Talking to Business Bhutan, Phuentsholing Thrompon Uttar Kumar Rai acknowledged how many things around Phuentsholing town have changed or been modified over the years, but so little was done to refurbish the Zangtopelri park.
“Therefore the Thromde decided to outsource the execution of the work to a private contractor for Nu 3.74mn,” he said, “The renovation will add good features to the old structure and facelift the whole area to further beautify our city.”
Further, he added the deadline of the project may get extended as the work progress was hampered by the prolonged lockdown in Phuentsholing following the explosion of positive cases earlier this year.
“The impact of frequent lockdowns hindered the work progress along with the difficulty in getting skilled foreign laborers, which has compromised the quality of work in many cases,” he said.

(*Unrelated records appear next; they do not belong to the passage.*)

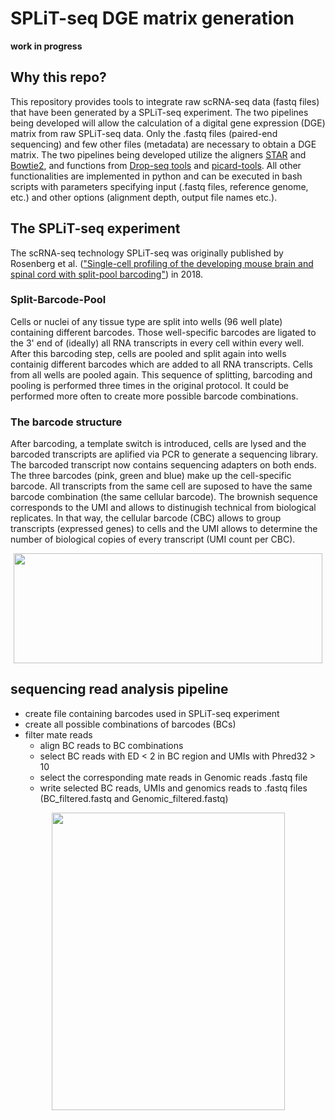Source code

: # SPLiT-seq DGE matrix generation
**work in progress**

## Why this repo?
This repository provides tools to integrate raw scRNA-seq data (fastq files) that have been generated by a SPLiT-seq experiment. The two pipelines being developed will allow the calculation of a digital gene expression (DGE) matrix from raw SPLiT-seq data. Only the .fastq files (paired-end sequencing) and few other files (metadata) are necessary to obtain a DGE matrix. The two pipelines being developed utilize the aligners [STAR](https://github.com/alexdobin/STAR) and [Bowtie2](https://github.com/alexdobin/STAR), and functions from [Drop-seq tools](https://github.com/broadinstitute/Drop-seq/releases) and [picard-tools](https://broadinstitute.github.io/picard/). All other functionalities are implemented in python and can be executed in bash scripts with parameters specifying input (.fastq files, reference genome, etc.) and other options (alignment depth, output file names etc.).
## The SPLiT-seq experiment
The scRNA-seq technology SPLiT-seq was originally published by Rosenberg et al. (["Single-cell profiling of the developing mouse brain and spinal cord with split-pool barcoding"](https://science.sciencemag.org/content/360/6385/176)) in 2018.
### Split-Barcode-Pool
Cells or nuclei of any tissue type are split into wells (96 well plate) containing different barcodes. Those well-specific barcodes are ligated to the 3' end of (ideally) all RNA transcripts in every cell within every well. After this barcoding step, cells are pooled and split again into wells containig different barcodes which are added to all RNA transcripts. Cells from all wells are pooled again. This sequence of splitting, barcoding and pooling is performed three times in the original protocol. It could be performed more often to create more possible barcode combinations.
### The barcode structure
After barcoding, a template switch is introduced, cells are lysed and the barcoded transcripts are aplified via PCR to generate a sequencing library. The barcoded transcript now contains sequencing adapters on both ends.
The three barcodes (pink, green and blue) make up the cell-specific barcode. All transcripts from the same cell are suposed to have the same barcode combination (the same cellular barcode). The brownish sequence corresponds to the UMI and allows to distinugish technical from biological replicates.
In that way, the cellular barcode (CBC) allows to group transcripts (expressed genes) to cells and the UMI allows to determine the number of biological copies of every transcript (UMI count per CBC).
 <p align="center">
  <img src="https://user-images.githubusercontent.com/43107602/67589635-2536a900-f759-11e9-99ff-32ee681244ca.png"     height="175.83" width="493.83">
 </p>

## sequencing read analysis pipeline
- create file containing barcodes used in SPLiT-seq experiment
- create all possible combinations of barcodes (BCs)
- filter mate reads
  - align BC reads to BC combinations
  - select BC reads with ED < 2 in BC region and UMIs with Phred32 > 10
  - select the corresponding mate reads in Genomic reads .fastq file
  - write selected BC reads, UMIs and genomics reads to .fastq files (BC_filtered.fastq and Genomic_filtered.fastq)
 
 <p align="center">
  <img src="https://user-images.githubusercontent.com/43107602/67587832-ec94d080-f754-11e9-93e2-1229cabe570b.png"     height="476.25" width="373">
 </p>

He feels once the renovation is completed, the Zangtopelri park will look stunning with new cladding boundary walls, better footpaths and traditional paintings, along with the installation of bright compound lightings and new Bhutanese architectural gates.
He also explained how the core area of Phuentsholing town is unplanned and developed haphazardly, while surrounded by dilapidated structures.
“To further improve the area’s appearance and to make it more livable for the residents, the Thromde has come up with an urban design concept plan which will be executed in a phased manner considering the availability of resources and feasibility of the areas,” he added.